(Source texts of formatted documents)
------------------------------------------------

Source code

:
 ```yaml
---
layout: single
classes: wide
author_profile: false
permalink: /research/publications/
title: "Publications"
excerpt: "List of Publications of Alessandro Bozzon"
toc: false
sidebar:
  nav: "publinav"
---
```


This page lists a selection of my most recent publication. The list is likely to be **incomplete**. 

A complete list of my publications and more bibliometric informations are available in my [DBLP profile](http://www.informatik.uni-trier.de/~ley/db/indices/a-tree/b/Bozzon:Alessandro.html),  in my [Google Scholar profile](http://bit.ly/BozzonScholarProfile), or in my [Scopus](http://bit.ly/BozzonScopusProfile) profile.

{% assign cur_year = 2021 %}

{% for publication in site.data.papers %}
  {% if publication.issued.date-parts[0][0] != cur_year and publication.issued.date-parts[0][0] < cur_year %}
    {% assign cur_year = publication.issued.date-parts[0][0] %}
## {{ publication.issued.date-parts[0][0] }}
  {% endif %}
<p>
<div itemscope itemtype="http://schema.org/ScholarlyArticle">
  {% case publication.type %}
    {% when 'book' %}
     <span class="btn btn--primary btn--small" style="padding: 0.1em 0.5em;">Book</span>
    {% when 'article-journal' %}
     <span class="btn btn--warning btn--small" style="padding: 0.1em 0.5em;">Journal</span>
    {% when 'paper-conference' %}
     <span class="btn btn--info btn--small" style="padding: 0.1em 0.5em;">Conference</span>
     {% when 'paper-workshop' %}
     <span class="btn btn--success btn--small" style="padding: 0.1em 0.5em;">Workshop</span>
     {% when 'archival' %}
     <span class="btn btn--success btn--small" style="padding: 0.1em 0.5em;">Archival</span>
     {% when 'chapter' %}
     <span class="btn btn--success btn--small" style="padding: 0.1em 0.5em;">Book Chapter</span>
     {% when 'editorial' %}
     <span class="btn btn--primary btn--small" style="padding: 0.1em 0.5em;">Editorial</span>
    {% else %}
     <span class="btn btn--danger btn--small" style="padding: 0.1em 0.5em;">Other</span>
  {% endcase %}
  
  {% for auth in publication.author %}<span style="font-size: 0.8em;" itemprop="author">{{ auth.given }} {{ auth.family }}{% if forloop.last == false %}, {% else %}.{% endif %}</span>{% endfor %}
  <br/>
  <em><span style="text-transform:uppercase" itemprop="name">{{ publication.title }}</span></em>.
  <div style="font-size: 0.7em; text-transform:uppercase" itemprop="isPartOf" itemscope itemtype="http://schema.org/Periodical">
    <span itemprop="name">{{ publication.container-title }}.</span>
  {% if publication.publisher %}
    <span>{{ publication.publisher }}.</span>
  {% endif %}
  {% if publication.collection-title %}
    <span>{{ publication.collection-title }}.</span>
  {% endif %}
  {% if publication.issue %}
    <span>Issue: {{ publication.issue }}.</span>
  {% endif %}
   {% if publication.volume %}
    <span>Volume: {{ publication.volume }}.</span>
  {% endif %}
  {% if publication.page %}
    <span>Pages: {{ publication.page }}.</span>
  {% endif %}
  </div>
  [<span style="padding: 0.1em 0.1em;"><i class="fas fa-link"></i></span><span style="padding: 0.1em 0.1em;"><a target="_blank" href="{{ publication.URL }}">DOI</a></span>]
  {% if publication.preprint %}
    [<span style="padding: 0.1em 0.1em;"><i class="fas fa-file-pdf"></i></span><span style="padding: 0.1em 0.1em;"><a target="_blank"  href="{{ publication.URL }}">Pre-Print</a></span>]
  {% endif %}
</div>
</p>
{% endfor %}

------------------------------------------------

▸ PROMPT: Only the lines that contain the string "issued" are to be copied from the records.

▸ SOLUTION BELOW:
  {% if publication.issued.date-parts[0][0] != cur_year and publication.issued.date-parts[0][0] < cur_year %}
    {% assign cur_year = publication.issued.date-parts[0][0] %}
## {{ publication.issued.date-parts[0][0] }}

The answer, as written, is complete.